Wir machen weiter, womit Herr Lechner den Tag begann. Statt eigenständige Ideen vorzulegen, arbeiten Sie sich an Rot-Grün ab, sprachgewaltig und bildstark, aber jenseits des Bombast leider auch vollkommen platt und inhaltsleer. Statt zu sagen, was Sie wollen, sagen Sie, was Sie nicht wollen. Da rückt man zusammen, da wärmt man sich am ideologischen Lagerfeuer, klopft sich auf die Schulter, Veränderung bekämpfen, da sind Konservative ganz bei sich.

Und deshalb widmen Sie sich in Ermangelung eigener innenpolitischer Ideen Seite 93 des rot-grünen Koalitionsvertrages. Wo die innenpolitische Kompetenzvermutung gegenüber der CDU herrührt, es bleibt mir ein Rätsel und es lässt sich auch anhand dieses Antrags nicht auflösen.

Wir sollen auf die Einrichtung einer Bürgerbeauftragten verzichten, allein deshalb, weil die CDU sich ganz fest einredet, eine auch für Polizei zuständige Beauftragte sei ein Zeichen ideologiegetriebener Misstrauenskultur. Einer Misstrauenskultur - und da hätte (Stichwort Digitalkompetenz) eine simple Suchanfrage in diesem Internet geholfen - die es in Rheinland-Pfalz bereits seit 1974 gibt! Eingeführt unter dem rot-grünen Ideologen Helmut Kohl.

Und aus Rheinland-Pfalz oder Baden-Württemberg, da hilft vielleicht mal ein Anruf bei den Kolleg:innen, wenn Friedrich Merz schon nicht anruft, hätten Sie sich mal erklären lassen können, was der Wert solcher Beauftragter ist: Sie fungieren als Lotsen, als Moderator:innen, als Dolmetscher:innen. Ausdrückliche Aufgabe dabei ist, das partnerschaftliche Verhältnis zwischen Bürgerschaft und Polizei zu stärken. Und das ist auch das ausdrückliche Ziel hier in Niedersachsen und Kern unserer innenpolitischen Agenda: Alles zu tun, was das sehr hohe Vertrauen in Polizei noch weiter stärkt.

Lassen Sie mich kurz grundsätzlich werden: Die ständige Behauptung eines Misstrauensvotums gegenüber der Polizei. Kennzeichnungspflicht? Misstrauen! Verhältnismäßigkeitsgrundsatz im Verfassungsschutzgesetz: Misstrauen! Polizeibeauftragte? Misstrauen! Schön, wenn die Welt so einfach ist. Dabei ist Misstrauen konstitutiv für eine Demokratie. Legitimität staatlichen Handelns ergibt sich ja gerade aus der Nachprüfbarkeit und Nachvollziehbarkeit von Regeln und Verfahren. Aber niemand muss dem Staat und staatlichem Handeln vertrauen. Deshalb ist im Sinne der Vertrauensstärkung Transparenz, Nachvollziehbarkeit und Überprüfbarkeit exekutives Handeln zentral für die Akzeptanz von Regeln und Verfahren. Hier setzt eine solche Beauftragte ja gerade an.

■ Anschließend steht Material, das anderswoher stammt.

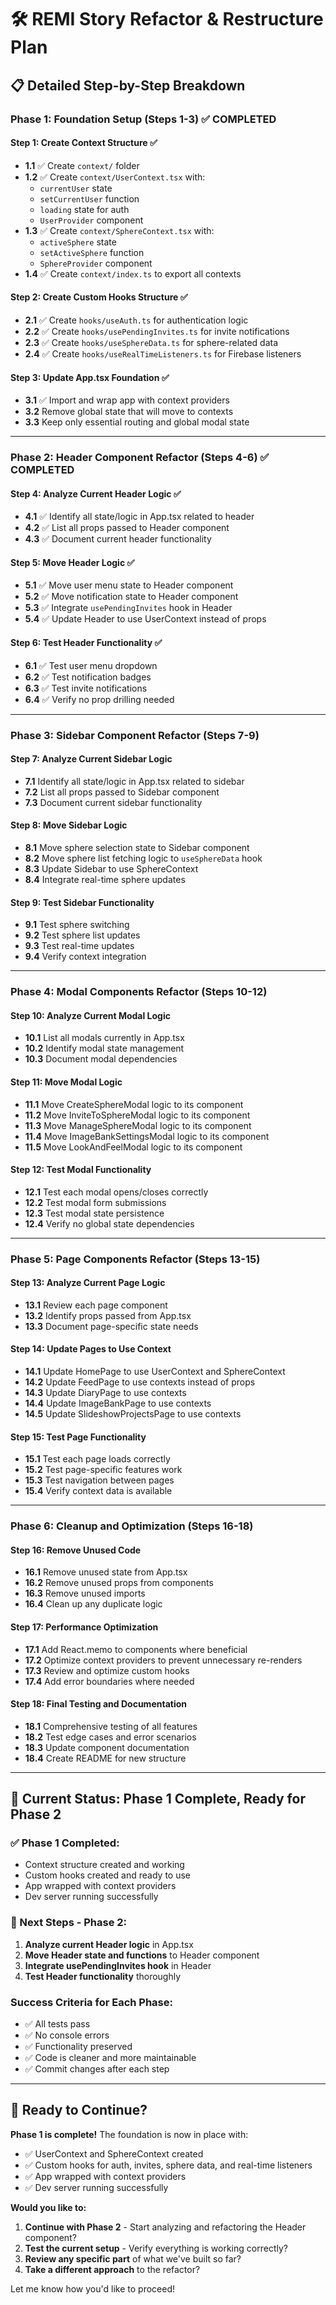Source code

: # 🛠️ REMI Story Refactor & Restructure Plan

## 📋 **Detailed Step-by-Step Breakdown**

### **Phase 1: Foundation Setup (Steps 1-3)** ✅ **COMPLETED**

#### **Step 1: Create Context Structure** ✅
- **1.1** ✅ Create `context/` folder
- **1.2** ✅ Create `context/UserContext.tsx` with:
  - `currentUser` state
  - `setCurrentUser` function
  - `loading` state for auth
  - `UserProvider` component
- **1.3** ✅ Create `context/SphereContext.tsx` with:
  - `activeSphere` state
  - `setActiveSphere` function
  - `SphereProvider` component
- **1.4** ✅ Create `context/index.ts` to export all contexts

#### **Step 2: Create Custom Hooks Structure** ✅
- **2.1** ✅ Create `hooks/useAuth.ts` for authentication logic
- **2.2** ✅ Create `hooks/usePendingInvites.ts` for invite notifications
- **2.3** ✅ Create `hooks/useSphereData.ts` for sphere-related data
- **2.4** ✅ Create `hooks/useRealTimeListeners.ts` for Firebase listeners

#### **Step 3: Update App.tsx Foundation** ✅
- **3.1** ✅ Import and wrap app with context providers
- **3.2** Remove global state that will move to contexts
- **3.3** Keep only essential routing and global modal state

---

### **Phase 2: Header Component Refactor (Steps 4-6)** ✅ **COMPLETED**

#### **Step 4: Analyze Current Header Logic** ✅
- **4.1** ✅ Identify all state/logic in App.tsx related to header
- **4.2** ✅ List all props passed to Header component
- **4.3** ✅ Document current header functionality

#### **Step 5: Move Header Logic** ✅
- **5.1** ✅ Move user menu state to Header component
- **5.2** ✅ Move notification state to Header component
- **5.3** ✅ Integrate `usePendingInvites` hook in Header
- **5.4** ✅ Update Header to use UserContext instead of props

#### **Step 6: Test Header Functionality** ✅
- **6.1** ✅ Test user menu dropdown
- **6.2** ✅ Test notification badges
- **6.3** ✅ Test invite notifications
- **6.4** ✅ Verify no prop drilling needed

---

### **Phase 3: Sidebar Component Refactor (Steps 7-9)**

#### **Step 7: Analyze Current Sidebar Logic**
- **7.1** Identify all state/logic in App.tsx related to sidebar
- **7.2** List all props passed to Sidebar component
- **7.3** Document current sidebar functionality

#### **Step 8: Move Sidebar Logic**
- **8.1** Move sphere selection state to Sidebar component
- **8.2** Move sphere list fetching logic to `useSphereData` hook
- **8.3** Update Sidebar to use SphereContext
- **8.4** Integrate real-time sphere updates

#### **Step 9: Test Sidebar Functionality**
- **9.1** Test sphere switching
- **9.2** Test sphere list updates
- **9.3** Test real-time updates
- **9.4** Verify context integration

---

### **Phase 4: Modal Components Refactor (Steps 10-12)**

#### **Step 10: Analyze Current Modal Logic**
- **10.1** List all modals currently in App.tsx
- **10.2** Identify modal state management
- **10.3** Document modal dependencies

#### **Step 11: Move Modal Logic**
- **11.1** Move CreateSphereModal logic to its component
- **11.2** Move InviteToSphereModal logic to its component
- **11.3** Move ManageSphereModal logic to its component
- **11.4** Move ImageBankSettingsModal logic to its component
- **11.5** Move LookAndFeelModal logic to its component

#### **Step 12: Test Modal Functionality**
- **12.1** Test each modal opens/closes correctly
- **12.2** Test modal form submissions
- **12.3** Test modal state persistence
- **12.4** Verify no global state dependencies

---

### **Phase 5: Page Components Refactor (Steps 13-15)**

#### **Step 13: Analyze Current Page Logic**
- **13.1** Review each page component
- **13.2** Identify props passed from App.tsx
- **13.3** Document page-specific state needs

#### **Step 14: Update Pages to Use Context**
- **14.1** Update HomePage to use UserContext and SphereContext
- **14.2** Update FeedPage to use contexts instead of props
- **14.3** Update DiaryPage to use contexts
- **14.4** Update ImageBankPage to use contexts
- **14.5** Update SlideshowProjectsPage to use contexts

#### **Step 15: Test Page Functionality**
- **15.1** Test each page loads correctly
- **15.2** Test page-specific features work
- **15.3** Test navigation between pages
- **15.4** Verify context data is available

---

### **Phase 6: Cleanup and Optimization (Steps 16-18)**

#### **Step 16: Remove Unused Code**
- **16.1** Remove unused state from App.tsx
- **16.2** Remove unused props from components
- **16.3** Remove unused imports
- **16.4** Clean up any duplicate logic

#### **Step 17: Performance Optimization**
- **17.1** Add React.memo to components where beneficial
- **17.2** Optimize context providers to prevent unnecessary re-renders
- **17.3** Review and optimize custom hooks
- **17.4** Add error boundaries where needed

#### **Step 18: Final Testing and Documentation**
- **18.1** Comprehensive testing of all features
- **18.2** Test edge cases and error scenarios
- **18.3** Update component documentation
- **18.4** Create README for new structure

---

## 🎯 **Current Status: Phase 1 Complete, Ready for Phase 2**

### **✅ Phase 1 Completed:**
- Context structure created and working
- Custom hooks created and ready to use
- App wrapped with context providers
- Dev server running successfully

### **🚧 Next Steps - Phase 2:**
1. **Analyze current Header logic** in App.tsx
2. **Move Header state and functions** to Header component
3. **Integrate usePendingInvites hook** in Header
4. **Test Header functionality** thoroughly

### **Success Criteria for Each Phase:**
- ✅ All tests pass
- ✅ No console errors
- ✅ Functionality preserved
- ✅ Code is cleaner and more maintainable
- ✅ Commit changes after each step

---

## 🚦 **Ready to Continue?**

**Phase 1 is complete!** The foundation is now in place with:
- ✅ UserContext and SphereContext created
- ✅ Custom hooks for auth, invites, sphere data, and real-time listeners
- ✅ App wrapped with context providers
- ✅ Dev server running successfully

**Would you like to:**
1. **Continue with Phase 2** - Start analyzing and refactoring the Header component?
2. **Test the current setup** - Verify everything is working correctly?
3. **Review any specific part** of what we've built so far?
4. **Take a different approach** to the refactor?

Let me know how you'd like to proceed!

Und ehrlicherweise, liebe CDU, so viele Salven des Misstrauens gegenüber polizeilichem Handeln, wie ich in den letzten zweieinhalb Jahren von Ihnen im Innenausschuss und hier im Plenum erlebt habe, Chapeau!

Beim Einsatz hier am Landtag, Unterrichtung, Aktenvorlagebegehren, das ganze Besteck der Kontrolle.  Oder die Kommentierung polizeilichen Handelns bei Demos in Hannover von Sofa-Juristen ihrer Partei. Und es war Ihre parlamentarische Geschäftsführerin, die, statt im Rahmen einer Unterrichtung im Innenausschuss zu zwei Polizist:innen in Hannover Fragen zu stellen, den Ausschuss verließ und gegenüber der Presse direkt „von einem weiteren Schatten auf die Sicherheitsbehörden in Niedersachsen.“ Das ist Misstrauen in Reinkultur, das spottet jedem Vorwurf, den Sie uns hier machen.

Liebe Kolleg:innen, verstehen Sie mich bitte nicht falsch. Parlamentarische Kontrolle ist uns Grünen ein hohes Gut und Sie können sich drauf verlassen, dass wir hier auch für die Bürger:innen und Polizist:innen mit der Einrichtung einer Bürger- und Polizeibeauftragten eine niedrigschwellige Möglichkeit schaffen werden, die dazu beitragen wird, das Vertrauen in staatliches Handeln zu stärken. Das ist im Interesse auch unserer Polizei und stärkt am Ende in Zeiten wie diesen auch unsere Demokratie. Geben Sie sich einen Ruck, wagen Sie mehr Helmut Kohl, herzlichen Dank!